§ Exercise objective
Read the records below. Copy each line where the string "SiraDoc" occurs.

╭──

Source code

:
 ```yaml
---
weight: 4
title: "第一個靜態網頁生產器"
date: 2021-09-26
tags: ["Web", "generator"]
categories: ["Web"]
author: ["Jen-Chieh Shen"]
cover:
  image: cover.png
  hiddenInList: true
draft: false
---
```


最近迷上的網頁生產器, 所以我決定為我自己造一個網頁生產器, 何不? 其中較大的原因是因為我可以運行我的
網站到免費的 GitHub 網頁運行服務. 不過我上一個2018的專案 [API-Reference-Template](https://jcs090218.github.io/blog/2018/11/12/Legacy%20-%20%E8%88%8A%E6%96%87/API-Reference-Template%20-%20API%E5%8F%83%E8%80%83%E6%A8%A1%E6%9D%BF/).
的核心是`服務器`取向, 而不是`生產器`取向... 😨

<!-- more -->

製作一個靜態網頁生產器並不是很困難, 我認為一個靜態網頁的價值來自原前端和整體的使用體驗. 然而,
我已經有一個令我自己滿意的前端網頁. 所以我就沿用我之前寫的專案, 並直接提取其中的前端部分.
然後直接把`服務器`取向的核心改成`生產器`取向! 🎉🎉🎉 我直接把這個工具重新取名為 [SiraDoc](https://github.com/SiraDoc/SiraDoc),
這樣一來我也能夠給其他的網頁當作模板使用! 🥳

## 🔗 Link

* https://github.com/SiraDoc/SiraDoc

╰──

§ Solution
然後直接把`服務器`取向的核心改成`生產器`取向! 🎉🎉🎉 我直接把這個工具重新取名為 [SiraDoc](https://github.com/SiraDoc/SiraDoc),
* https://github.com/SiraDoc/SiraDoc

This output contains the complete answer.